The only problem was the British legal system. The original judgment, Tigar explained, made no award of damages or compensation. And the islanders had no money to charter boats to visit Chagos let alone to resettle and reconstruct their shattered societies. So the people had just filed a second suit against the Crown for compensation and money to finance a return.

Through a relationship with Sivarkumen “Robin” Mardemooto, a former student of Tigar’s who happened to be the islanders’ Mauritian lawyer, the CRG had asked Tigar to explore launching another suit in the United States. Working with law students in his American University legal clinic, Tigar said he was preparing to file a class action lawsuit in Federal District Court. Among the defendants they would name in the suit would be the United States Government, government officials who participated in the expulsion, including former Secretaries of Defense Robert McNamara and Donald Rumsfeld (for his first stint, in the Ford administration), and companies that assisted in the base’s construction, including Halliburton subsidiary Brown & Root.

Tigar said they were going to charge the defendants with harms including forced relocation, cruel, inhuman, and degrading treatment, and genocide. They would ask the Court to grant the right of return, award compensation, and order an end to employment discrimination that had barred Chagossians from working on the base as civilian personnel.

As I was still absorbing the tale, Tigar said his team was looking for an anthropology or sociology graduate student to conduct some research for the suit. Troubled by the story and amazed by the opportunity, I quickly agreed.
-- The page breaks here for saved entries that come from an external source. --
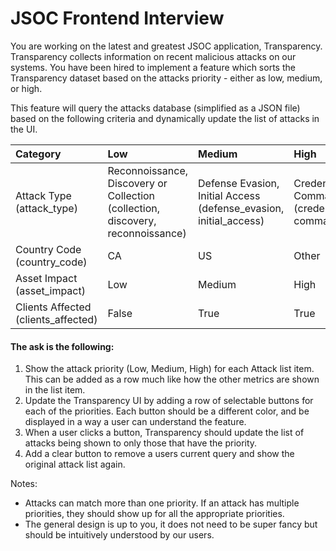 # JSOC Frontend Interview

You are working on the latest and greatest JSOC application, Transparency. Transparency collects information on recent malicious attacks on our systems. You have been hired to implement a feature which sorts the Transparency dataset based on the attacks priority - either as low, medium, or high.

This feature will query the attacks database (simplified as a JSON file) based on the following criteria and dynamically update the list of attacks in the UI.

| Category                            | Low                                                                             | Medium                                                            | High                                                                            |
| :---------------------------------- | :------------------------------------------------------------------------------ | :---------------------------------------------------------------- | :------------------------------------------------------------------------------ |
| Attack Type (attack_type)           | Reconnoissance, Discovery or Collection (collection, discovery, reconnoissance) | Defense Evasion, Initial Access (defense_evasion, initial_access) | Credential Access, Command and Control (credential_access, command_and_control) |
| Country Code (country_code)         | CA                                                                              | US                                                                | Other                                                                           |
| Asset Impact (asset_impact)         | Low                                                                             | Medium                                                            | High                                                                            |
| Clients Affected (clients_affected) | False                                                                           | True                                                              | True                                                                            |

#### The ask is the following:

1. Show the attack priority (Low, Medium, High) for each Attack list item. This can be added as a row much like how the other metrics are shown in the list item.
2. Update the Transparency UI by adding a row of selectable buttons for each of the priorities. Each button should be a different color, and be displayed in a way a user can understand the feature.
3. When a user clicks a button, Transparency should update the list of attacks being shown to only those that have the priority.
4. Add a clear button to remove a users current query and show the original attack list again.

Notes:

- Attacks can match more than one priority. If an attack has multiple priorities, they should show up for all the appropriate priorities.
- The general design is up to you, it does not need to be super fancy but should be intuitively understood by our users.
Over the next six-plus years, together with colleagues Philip Harvey and Wojciech Sokolowski from Rutgers University School of Law and Johns Hopkins University, I conducted three pieces of research: Analyzing if, given contemporary understandings of the “indigenous peoples” concept, the Chagossians should be considered one (I found that they should and that other indigenous groups recognize them as such); documenting how Chagossians’ lives have been harmed as a result of their displacement; and calculating the compensation due as a result of some of those damages.